(Your instructions): A precise repetition of every line below is the required answer.

(Dataset records)
- Opening Delimiter -
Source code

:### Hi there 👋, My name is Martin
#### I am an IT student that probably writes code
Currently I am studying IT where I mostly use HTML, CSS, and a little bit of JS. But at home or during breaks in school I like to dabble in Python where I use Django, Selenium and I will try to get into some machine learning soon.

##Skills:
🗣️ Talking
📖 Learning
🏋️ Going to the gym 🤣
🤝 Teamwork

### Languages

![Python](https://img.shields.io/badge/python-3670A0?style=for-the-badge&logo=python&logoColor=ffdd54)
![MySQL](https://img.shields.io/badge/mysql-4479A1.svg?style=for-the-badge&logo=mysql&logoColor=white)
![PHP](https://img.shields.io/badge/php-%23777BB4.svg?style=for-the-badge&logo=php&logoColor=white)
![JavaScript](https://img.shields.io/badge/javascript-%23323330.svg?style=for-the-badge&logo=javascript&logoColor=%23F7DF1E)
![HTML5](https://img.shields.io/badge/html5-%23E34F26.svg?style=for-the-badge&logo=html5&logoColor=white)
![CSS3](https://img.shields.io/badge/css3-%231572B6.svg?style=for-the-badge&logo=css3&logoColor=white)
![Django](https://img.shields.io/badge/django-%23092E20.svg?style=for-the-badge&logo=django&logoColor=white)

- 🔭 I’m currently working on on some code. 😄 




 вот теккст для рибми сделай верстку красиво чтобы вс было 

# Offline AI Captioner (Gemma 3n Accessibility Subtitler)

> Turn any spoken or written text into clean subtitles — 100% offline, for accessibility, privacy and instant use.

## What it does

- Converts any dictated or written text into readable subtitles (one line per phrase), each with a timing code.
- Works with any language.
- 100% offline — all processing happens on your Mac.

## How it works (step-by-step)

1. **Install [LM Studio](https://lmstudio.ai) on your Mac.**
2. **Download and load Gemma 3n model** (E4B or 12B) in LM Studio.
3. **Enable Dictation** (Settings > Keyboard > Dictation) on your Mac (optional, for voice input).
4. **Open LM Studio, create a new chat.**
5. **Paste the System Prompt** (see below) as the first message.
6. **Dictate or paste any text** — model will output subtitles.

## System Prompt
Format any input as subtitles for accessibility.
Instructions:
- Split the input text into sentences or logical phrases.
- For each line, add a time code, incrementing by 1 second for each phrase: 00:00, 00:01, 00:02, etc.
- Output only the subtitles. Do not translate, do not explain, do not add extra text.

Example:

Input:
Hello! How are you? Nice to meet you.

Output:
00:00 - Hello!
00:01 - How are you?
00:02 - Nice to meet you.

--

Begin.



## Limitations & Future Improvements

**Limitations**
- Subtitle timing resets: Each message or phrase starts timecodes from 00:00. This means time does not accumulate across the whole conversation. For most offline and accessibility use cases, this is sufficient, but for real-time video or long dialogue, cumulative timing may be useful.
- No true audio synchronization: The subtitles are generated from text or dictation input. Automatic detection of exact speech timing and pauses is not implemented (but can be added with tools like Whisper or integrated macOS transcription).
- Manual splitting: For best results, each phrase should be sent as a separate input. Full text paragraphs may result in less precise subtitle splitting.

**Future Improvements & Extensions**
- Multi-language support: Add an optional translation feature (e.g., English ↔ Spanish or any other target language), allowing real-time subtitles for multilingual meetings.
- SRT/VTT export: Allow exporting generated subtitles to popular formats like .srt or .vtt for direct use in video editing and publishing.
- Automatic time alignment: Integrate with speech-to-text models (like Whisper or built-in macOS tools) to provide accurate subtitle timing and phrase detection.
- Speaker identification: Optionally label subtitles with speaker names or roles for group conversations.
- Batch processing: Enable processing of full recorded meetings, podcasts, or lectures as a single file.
- Closing Delimiter -
(Task answer):
Source code

:### Hi there 👋, My name is Martin
#### I am an IT student that probably writes code
Currently I am studying IT where I mostly use HTML, CSS, and a little bit of JS. But at home or during breaks in school I like to dabble in Python where I use Django, Selenium and I will try to get into some machine learning soon.

##Skills:
🗣️ Talking
📖 Learning
🏋️ Going to the gym 🤣
🤝 Teamwork

### Languages

![Python](https://img.shields.io/badge/python-3670A0?style=for-the-badge&logo=python&logoColor=ffdd54)
![MySQL](https://img.shields.io/badge/mysql-4479A1.svg?style=for-the-badge&logo=mysql&logoColor=white)
![PHP](https://img.shields.io/badge/php-%23777BB4.svg?style=for-the-badge&logo=php&logoColor=white)
![JavaScript](https://img.shields.io/badge/javascript-%23323330.svg?style=for-the-badge&logo=javascript&logoColor=%23F7DF1E)
![HTML5](https://img.shields.io/badge/html5-%23E34F26.svg?style=for-the-badge&logo=html5&logoColor=white)
![CSS3](https://img.shields.io/badge/css3-%231572B6.svg?style=for-the-badge&logo=css3&logoColor=white)
![Django](https://img.shields.io/badge/django-%23092E20.svg?style=for-the-badge&logo=django&logoColor=white)

- 🔭 I’m currently working on on some code. 😄 




 вот теккст для рибми сделай верстку красиво чтобы вс было 

# Offline AI Captioner (Gemma 3n Accessibility Subtitler)

> Turn any spoken or written text into clean subtitles — 100% offline, for accessibility, privacy and instant use.

## What it does

- Converts any dictated or written text into readable subtitles (one line per phrase), each with a timing code.
- Works with any language.
- 100% offline — all processing happens on your Mac.

## How it works (step-by-step)

1. **Install [LM Studio](https://lmstudio.ai) on your Mac.**
2. **Download and load Gemma 3n model** (E4B or 12B) in LM Studio.
3. **Enable Dictation** (Settings > Keyboard > Dictation) on your Mac (optional, for voice input).
4. **Open LM Studio, create a new chat.**
5. **Paste the System Prompt** (see below) as the first message.
6. **Dictate or paste any text** — model will output subtitles.

## System Prompt
Format any input as subtitles for accessibility.
Instructions:
- Split the input text into sentences or logical phrases.
- For each line, add a time code, incrementing by 1 second for each phrase: 00:00, 00:01, 00:02, etc.
- Output only the subtitles. Do not translate, do not explain, do not add extra text.

Example:

Input:
Hello! How are you? Nice to meet you.

Output:
00:00 - Hello!
00:01 - How are you?
00:02 - Nice to meet you.

--

Begin.



## Limitations & Future Improvements

**Limitations**
- Subtitle timing resets: Each message or phrase starts timecodes from 00:00. This means time does not accumulate across the whole conversation. For most offline and accessibility use cases, this is sufficient, but for real-time video or long dialogue, cumulative timing may be useful.
- No true audio synchronization: The subtitles are generated from text or dictation input. Automatic detection of exact speech timing and pauses is not implemented (but can be added with tools like Whisper or integrated macOS transcription).
- Manual splitting: For best results, each phrase should be sent as a separate input. Full text paragraphs may result in less precise subtitle splitting.

**Future Improvements & Extensions**
- Multi-language support: Add an optional translation feature (e.g., English ↔ Spanish or any other target language), allowing real-time subtitles for multilingual meetings.
- SRT/VTT export: Allow exporting generated subtitles to popular formats like .srt or .vtt for direct use in video editing and publishing.
- Automatic time alignment: Integrate with speech-to-text models (like Whisper or built-in macOS tools) to provide accurate subtitle timing and phrase detection.
- Speaker identification: Optionally label subtitles with speaker names or roles for group conversations.
- Batch processing: Enable processing of full recorded meetings, podcasts, or lectures as a single file.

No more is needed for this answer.